| What you are asked to do |
This exercise calls for copying every line below that holds the word "models".

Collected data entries
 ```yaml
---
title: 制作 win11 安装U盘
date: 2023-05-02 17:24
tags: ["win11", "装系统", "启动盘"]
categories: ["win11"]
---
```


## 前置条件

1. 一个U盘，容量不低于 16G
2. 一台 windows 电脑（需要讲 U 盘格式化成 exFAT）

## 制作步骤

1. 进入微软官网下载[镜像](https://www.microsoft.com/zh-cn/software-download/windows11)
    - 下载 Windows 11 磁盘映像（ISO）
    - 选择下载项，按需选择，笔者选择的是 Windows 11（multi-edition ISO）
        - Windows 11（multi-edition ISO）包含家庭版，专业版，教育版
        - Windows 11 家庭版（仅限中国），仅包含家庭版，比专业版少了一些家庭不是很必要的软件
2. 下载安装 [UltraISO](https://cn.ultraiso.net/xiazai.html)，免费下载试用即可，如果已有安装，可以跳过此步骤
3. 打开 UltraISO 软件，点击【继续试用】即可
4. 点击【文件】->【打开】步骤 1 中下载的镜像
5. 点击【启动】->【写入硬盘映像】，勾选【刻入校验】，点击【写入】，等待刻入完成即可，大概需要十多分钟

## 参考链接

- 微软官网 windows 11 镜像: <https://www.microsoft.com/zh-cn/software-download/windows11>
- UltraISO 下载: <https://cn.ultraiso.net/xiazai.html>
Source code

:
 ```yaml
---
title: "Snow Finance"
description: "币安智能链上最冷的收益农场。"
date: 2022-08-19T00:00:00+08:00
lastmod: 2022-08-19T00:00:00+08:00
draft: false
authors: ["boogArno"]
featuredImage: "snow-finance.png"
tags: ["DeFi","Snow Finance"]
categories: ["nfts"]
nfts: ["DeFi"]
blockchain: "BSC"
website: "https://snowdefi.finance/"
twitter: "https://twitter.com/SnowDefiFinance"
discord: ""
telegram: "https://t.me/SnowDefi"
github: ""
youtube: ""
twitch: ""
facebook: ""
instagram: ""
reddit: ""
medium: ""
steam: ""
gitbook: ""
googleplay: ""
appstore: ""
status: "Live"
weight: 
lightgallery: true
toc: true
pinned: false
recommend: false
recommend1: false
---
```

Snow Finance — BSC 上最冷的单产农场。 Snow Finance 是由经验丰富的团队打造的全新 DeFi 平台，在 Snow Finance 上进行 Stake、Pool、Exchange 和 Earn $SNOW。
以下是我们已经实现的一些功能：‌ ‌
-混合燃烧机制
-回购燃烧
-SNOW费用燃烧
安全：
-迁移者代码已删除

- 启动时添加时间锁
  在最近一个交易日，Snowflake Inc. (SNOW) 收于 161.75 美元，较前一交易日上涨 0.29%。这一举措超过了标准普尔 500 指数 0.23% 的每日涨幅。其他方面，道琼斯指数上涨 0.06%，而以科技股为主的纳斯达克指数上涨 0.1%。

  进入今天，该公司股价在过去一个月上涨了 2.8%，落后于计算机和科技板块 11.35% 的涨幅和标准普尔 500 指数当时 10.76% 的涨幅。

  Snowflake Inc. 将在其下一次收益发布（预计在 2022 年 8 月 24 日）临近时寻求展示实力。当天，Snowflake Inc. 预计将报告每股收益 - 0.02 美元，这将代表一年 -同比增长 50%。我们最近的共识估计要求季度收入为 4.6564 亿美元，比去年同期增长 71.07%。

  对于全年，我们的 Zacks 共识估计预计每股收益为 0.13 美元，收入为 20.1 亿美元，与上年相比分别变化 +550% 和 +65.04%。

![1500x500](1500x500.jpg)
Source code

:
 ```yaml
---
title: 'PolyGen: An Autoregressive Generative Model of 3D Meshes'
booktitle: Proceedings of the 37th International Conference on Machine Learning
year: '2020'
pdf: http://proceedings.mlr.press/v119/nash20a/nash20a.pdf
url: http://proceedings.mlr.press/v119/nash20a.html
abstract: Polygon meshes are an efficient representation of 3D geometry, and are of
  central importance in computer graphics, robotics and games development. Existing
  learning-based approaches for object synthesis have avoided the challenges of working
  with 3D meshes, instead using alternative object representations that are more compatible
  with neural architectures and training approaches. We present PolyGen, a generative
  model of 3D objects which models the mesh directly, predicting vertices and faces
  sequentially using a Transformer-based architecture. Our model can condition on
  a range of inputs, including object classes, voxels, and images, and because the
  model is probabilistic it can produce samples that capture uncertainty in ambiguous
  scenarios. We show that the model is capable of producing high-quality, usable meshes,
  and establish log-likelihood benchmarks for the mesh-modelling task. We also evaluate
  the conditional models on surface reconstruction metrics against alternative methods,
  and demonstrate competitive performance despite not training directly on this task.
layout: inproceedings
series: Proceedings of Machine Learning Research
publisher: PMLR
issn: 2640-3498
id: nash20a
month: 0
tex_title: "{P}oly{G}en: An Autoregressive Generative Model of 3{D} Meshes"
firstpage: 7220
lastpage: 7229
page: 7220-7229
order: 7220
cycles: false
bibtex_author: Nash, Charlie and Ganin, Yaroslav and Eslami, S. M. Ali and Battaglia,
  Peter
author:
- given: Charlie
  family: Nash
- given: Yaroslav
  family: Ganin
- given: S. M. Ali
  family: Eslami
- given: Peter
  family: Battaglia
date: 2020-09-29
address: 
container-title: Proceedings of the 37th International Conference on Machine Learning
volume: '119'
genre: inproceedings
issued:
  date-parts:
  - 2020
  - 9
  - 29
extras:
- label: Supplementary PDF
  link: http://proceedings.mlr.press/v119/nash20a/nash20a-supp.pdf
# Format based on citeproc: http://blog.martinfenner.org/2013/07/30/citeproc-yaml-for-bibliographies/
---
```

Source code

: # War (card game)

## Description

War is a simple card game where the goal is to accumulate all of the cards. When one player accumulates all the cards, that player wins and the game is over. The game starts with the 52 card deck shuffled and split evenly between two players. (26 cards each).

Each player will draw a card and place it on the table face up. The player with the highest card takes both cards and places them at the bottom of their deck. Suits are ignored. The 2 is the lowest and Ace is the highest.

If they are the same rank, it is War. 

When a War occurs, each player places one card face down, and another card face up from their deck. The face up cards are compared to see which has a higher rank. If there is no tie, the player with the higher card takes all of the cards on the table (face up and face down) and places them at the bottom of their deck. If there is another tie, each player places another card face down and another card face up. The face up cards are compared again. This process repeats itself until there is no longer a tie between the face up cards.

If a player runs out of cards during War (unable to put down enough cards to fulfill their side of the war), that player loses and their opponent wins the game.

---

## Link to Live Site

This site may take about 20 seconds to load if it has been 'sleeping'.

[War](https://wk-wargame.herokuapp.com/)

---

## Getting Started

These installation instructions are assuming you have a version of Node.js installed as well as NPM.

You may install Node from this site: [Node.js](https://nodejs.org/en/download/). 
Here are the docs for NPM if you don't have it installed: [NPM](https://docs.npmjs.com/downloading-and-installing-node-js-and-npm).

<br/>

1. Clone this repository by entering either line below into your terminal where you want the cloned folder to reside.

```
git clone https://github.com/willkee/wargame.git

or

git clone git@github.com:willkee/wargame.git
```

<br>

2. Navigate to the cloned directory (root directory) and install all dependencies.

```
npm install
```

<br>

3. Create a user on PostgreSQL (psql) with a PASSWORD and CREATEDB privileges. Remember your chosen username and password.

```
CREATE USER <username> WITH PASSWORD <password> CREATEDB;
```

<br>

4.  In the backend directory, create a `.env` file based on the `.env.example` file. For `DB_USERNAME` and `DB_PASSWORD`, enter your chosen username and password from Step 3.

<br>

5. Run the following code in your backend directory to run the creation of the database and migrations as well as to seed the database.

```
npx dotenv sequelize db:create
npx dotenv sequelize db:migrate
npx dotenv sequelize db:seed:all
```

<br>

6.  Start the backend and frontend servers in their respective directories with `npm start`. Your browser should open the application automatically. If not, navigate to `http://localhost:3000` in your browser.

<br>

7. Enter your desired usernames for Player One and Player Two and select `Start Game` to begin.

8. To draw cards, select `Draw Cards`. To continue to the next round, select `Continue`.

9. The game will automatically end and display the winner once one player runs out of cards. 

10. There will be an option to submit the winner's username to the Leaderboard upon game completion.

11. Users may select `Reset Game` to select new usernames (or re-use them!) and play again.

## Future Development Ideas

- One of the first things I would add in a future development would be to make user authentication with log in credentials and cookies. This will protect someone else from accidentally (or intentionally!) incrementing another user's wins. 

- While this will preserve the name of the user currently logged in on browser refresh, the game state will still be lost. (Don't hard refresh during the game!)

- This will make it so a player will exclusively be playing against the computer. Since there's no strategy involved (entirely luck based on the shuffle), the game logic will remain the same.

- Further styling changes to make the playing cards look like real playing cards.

| Solution |
  model of 3D objects which models the mesh directly, predicting vertices and faces
  the conditional models on surface reconstruction metrics against alternative methods,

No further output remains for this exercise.